Well two weeks ago I had to reset my binge free streak, but I’m back on it. I have to look at what I accomplished this past year 394 days of being binge free an awesome streak. What took me down well about 3 weeks ago while shopping I had a major flashback with something as simple of being in line at Wal-Mart the customer in front of me husbands came back in line rubbed up behind me, he stung of alcohol and cologne the same I had smelled before triggered a flashback I had to leave – my husband tells me I was white as ghost and well I waited for him in the car. This flashback then started a series of nightmares which is what lead me to my binge. When I was a child I would be physically, mentally and sexually abused. I would be locked up in the basement crawlspace for days no food – darkness. I woke up on the floor and eating. So day one began 15 days ago. I am back to heavier therapy since we are really covering more of what triggered and the actual times and events. I am journaling everything in greater detail which is helping me see how my eating disorder really took place. I am doing my best right now to stay focused on me. I at times feel selfish but I figure I need to take care of myself.
I have several different emotions I have been experiencing the past few days, anger, sadness, hurt, guilt and shame. I am allowing it to be. I continue to write and am learning how to meditate. It was something I was given as homework. I was to find a quiet space… I don’t do quiet but I can do light music and space. ;) I’m trying to imagine myself at various ages where I need to comfort my young self and giving her a voice and compassion. Things she didn’t have. So that is pretty much it. I am trying to make me # 1 write now to stay on this current streak. I know I can do it heck I got to 394 days right so I will push again.

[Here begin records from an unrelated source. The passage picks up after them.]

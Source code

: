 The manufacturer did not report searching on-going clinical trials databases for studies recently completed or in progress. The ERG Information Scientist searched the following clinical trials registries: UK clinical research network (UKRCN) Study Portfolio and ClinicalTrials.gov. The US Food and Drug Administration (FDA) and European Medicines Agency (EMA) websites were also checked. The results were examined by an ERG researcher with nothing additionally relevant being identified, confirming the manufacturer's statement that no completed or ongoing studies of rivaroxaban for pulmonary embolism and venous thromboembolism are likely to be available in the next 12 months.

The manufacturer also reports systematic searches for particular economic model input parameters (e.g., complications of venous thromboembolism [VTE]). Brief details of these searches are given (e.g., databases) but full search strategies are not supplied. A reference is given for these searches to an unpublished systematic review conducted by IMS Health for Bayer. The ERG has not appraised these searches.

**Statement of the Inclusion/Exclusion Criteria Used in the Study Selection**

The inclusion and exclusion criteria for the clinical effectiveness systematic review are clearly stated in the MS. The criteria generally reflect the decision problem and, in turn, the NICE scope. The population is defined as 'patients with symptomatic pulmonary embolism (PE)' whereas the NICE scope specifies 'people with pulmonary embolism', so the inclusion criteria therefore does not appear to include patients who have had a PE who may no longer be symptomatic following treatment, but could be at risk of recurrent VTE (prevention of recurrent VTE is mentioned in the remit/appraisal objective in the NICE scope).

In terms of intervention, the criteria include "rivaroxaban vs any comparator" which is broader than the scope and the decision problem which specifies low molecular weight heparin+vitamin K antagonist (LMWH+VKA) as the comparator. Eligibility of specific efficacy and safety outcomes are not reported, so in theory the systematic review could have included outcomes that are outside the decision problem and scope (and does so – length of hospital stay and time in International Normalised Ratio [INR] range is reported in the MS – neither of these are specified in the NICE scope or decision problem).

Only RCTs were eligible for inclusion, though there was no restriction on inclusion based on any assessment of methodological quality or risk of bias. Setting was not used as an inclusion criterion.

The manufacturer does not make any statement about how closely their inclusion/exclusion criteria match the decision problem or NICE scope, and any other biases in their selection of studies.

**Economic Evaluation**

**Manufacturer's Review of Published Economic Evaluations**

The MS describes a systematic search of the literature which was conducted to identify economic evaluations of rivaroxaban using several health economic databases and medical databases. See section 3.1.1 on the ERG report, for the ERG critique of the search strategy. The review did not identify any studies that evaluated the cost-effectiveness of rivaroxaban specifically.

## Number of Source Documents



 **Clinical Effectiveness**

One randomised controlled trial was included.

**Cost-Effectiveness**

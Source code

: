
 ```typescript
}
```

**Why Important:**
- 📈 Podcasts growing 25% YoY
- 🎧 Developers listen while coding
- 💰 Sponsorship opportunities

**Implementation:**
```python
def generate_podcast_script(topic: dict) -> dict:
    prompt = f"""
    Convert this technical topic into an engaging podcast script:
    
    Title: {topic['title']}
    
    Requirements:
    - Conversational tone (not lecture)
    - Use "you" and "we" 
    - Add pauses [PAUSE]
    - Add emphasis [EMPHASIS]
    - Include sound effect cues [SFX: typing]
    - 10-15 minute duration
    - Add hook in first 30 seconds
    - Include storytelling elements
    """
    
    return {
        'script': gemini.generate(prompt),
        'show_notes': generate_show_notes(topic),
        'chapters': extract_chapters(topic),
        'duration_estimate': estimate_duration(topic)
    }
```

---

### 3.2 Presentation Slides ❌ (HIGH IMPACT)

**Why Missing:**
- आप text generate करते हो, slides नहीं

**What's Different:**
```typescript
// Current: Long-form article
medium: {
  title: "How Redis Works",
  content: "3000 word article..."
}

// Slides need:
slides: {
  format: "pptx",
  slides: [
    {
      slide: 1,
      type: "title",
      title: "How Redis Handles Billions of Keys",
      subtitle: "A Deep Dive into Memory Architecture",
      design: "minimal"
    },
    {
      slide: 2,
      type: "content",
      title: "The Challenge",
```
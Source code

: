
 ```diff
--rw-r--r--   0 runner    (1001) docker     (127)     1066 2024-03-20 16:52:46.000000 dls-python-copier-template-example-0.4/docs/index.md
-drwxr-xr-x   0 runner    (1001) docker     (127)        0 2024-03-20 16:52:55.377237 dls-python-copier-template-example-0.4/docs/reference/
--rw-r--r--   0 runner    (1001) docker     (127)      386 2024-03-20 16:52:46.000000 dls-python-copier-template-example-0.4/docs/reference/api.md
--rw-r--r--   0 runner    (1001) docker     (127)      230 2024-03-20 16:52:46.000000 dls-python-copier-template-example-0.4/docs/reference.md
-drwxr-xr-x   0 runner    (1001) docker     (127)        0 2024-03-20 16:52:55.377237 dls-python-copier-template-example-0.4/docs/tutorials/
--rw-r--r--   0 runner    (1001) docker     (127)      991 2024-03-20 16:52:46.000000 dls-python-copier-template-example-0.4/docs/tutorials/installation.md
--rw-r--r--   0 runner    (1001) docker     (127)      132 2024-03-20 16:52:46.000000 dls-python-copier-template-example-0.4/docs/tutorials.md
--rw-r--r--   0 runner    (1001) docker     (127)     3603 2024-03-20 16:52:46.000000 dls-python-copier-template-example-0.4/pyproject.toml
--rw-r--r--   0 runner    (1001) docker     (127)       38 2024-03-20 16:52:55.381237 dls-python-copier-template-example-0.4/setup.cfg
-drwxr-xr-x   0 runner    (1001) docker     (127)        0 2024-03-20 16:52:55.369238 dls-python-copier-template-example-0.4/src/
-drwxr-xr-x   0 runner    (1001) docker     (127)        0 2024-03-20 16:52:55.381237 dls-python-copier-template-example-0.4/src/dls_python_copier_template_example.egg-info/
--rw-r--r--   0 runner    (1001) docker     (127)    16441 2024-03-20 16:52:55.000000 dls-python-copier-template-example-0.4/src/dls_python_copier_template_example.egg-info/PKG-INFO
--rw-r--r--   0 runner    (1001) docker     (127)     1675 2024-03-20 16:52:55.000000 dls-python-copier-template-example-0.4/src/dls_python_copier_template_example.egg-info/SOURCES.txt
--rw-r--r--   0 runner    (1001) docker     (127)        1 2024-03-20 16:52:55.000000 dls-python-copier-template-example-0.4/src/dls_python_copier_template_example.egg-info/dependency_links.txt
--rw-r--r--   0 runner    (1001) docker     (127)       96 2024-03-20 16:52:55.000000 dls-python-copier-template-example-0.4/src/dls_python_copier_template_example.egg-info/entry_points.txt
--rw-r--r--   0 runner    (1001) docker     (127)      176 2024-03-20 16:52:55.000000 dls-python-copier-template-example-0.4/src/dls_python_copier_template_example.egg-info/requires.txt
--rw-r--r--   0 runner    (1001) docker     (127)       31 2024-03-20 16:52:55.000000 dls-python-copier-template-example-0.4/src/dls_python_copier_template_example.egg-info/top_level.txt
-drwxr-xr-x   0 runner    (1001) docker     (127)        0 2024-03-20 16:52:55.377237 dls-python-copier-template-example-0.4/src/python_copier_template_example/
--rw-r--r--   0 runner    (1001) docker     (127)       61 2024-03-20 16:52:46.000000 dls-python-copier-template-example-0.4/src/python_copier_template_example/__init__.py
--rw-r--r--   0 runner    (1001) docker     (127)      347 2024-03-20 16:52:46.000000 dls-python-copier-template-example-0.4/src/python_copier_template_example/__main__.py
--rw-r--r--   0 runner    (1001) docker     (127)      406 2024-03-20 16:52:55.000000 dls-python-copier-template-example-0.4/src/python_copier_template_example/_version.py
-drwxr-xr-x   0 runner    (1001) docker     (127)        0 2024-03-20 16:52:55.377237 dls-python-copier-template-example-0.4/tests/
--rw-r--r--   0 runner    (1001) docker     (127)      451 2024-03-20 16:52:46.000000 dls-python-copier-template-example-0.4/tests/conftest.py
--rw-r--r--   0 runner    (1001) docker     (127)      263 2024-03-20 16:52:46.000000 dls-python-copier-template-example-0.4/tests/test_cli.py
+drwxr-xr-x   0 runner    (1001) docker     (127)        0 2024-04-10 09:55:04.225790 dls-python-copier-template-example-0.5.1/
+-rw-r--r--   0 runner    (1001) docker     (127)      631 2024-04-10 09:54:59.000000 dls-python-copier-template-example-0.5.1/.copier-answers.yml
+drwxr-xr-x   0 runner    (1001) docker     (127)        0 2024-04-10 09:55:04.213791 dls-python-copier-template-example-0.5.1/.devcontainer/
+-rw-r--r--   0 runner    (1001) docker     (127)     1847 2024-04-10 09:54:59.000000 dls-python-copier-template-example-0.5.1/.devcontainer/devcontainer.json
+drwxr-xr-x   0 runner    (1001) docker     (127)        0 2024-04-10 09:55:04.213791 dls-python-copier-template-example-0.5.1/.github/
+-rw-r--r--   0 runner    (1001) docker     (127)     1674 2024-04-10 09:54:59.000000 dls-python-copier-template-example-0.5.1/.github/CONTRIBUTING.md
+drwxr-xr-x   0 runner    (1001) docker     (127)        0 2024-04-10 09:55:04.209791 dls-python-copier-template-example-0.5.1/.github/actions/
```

I am hanging on to those beads daily.
I will never give in to negative thoughts I will remind myself daily that i am worthy of all good things!!
So for those of you following my journey and assisting along the way with encouragement I say thank you!!
Taking inventory as to where i am and how i did with my goals.
I did reach my ulitmate goal of being binge free for a year and still continue my streak!
I didn't get under 270 but i will next challenge i'm pretty close.
I am learning how to deal with water retaintion swings which can knock me down mentally. Working with my body which is imperative!!!
The most important thing i believe i continue to work on is my therapy - i have to remember that i sought out help to help me with my Binge eating and while i'm working on that - working out hard issues from my youth that lead to it-i continue to fight and stay binge free, that may seem like a walk in the park for those who don't understand the cycle of emotional binge eating but it is a struggle i face everyday!! Portion control has been one of the hardest things for me to work on the past 8 mos having my gallbladder out helped because i have had to eat less and chosey on making sure nothing is fried low fat & cleaner eating not as easy as it sound.
So over all i have beads in my purse at all times that remind me how far i have come in one year. I am down 18 pounds since the beginning of this year which last year i maintained all year but i worked on my binge eating disorder so that was a score.
Okay overall i'm pleased with my accomplishments so far this year and challenge.